(Beginning of Source information)
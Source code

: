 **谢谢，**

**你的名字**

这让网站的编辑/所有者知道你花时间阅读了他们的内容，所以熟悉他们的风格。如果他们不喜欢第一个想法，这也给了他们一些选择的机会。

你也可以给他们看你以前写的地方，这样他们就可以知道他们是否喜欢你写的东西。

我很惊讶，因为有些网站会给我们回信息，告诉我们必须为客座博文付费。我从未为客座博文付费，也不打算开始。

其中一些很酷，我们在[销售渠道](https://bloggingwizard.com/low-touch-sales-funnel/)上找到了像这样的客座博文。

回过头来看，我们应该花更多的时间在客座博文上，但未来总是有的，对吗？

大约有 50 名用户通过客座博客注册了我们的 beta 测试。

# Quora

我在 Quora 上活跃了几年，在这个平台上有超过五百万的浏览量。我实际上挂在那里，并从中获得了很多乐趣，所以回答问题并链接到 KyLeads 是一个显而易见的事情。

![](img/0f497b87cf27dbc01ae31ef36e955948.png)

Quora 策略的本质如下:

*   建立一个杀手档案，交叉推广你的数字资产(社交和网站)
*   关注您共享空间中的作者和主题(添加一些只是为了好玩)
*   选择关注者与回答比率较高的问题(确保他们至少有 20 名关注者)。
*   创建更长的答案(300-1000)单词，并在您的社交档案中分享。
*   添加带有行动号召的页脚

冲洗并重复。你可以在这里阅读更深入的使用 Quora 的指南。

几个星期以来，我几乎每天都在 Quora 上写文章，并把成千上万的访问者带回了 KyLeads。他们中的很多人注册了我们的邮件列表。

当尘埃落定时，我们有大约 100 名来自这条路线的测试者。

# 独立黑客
(End of Source information)
■ **What you should do**
Copy every line above without changes.

■ **Solved problem**
Source code

: **谢谢，**

**你的名字**

这让网站的编辑/所有者知道你花时间阅读了他们的内容，所以熟悉他们的风格。如果他们不喜欢第一个想法，这也给了他们一些选择的机会。

你也可以给他们看你以前写的地方，这样他们就可以知道他们是否喜欢你写的东西。

我很惊讶，因为有些网站会给我们回信息，告诉我们必须为客座博文付费。我从未为客座博文付费，也不打算开始。

其中一些很酷，我们在[销售渠道](https://bloggingwizard.com/low-touch-sales-funnel/)上找到了像这样的客座博文。

回过头来看，我们应该花更多的时间在客座博文上，但未来总是有的，对吗？

大约有 50 名用户通过客座博客注册了我们的 beta 测试。

# Quora

我在 Quora 上活跃了几年，在这个平台上有超过五百万的浏览量。我实际上挂在那里，并从中获得了很多乐趣，所以回答问题并链接到 KyLeads 是一个显而易见的事情。

![](img/0f497b87cf27dbc01ae31ef36e955948.png)

Quora 策略的本质如下:

*   建立一个杀手档案，交叉推广你的数字资产(社交和网站)
*   关注您共享空间中的作者和主题(添加一些只是为了好玩)
*   选择关注者与回答比率较高的问题(确保他们至少有 20 名关注者)。
*   创建更长的答案(300-1000)单词，并在您的社交档案中分享。
*   添加带有行动号召的页脚

冲洗并重复。你可以在这里阅读更深入的使用 Quora 的指南。

几个星期以来，我几乎每天都在 Quora 上写文章，并把成千上万的访问者带回了 KyLeads。他们中的很多人注册了我们的邮件列表。

当尘埃落定时，我们有大约 100 名来自这条路线的测试者。

# 独立黑客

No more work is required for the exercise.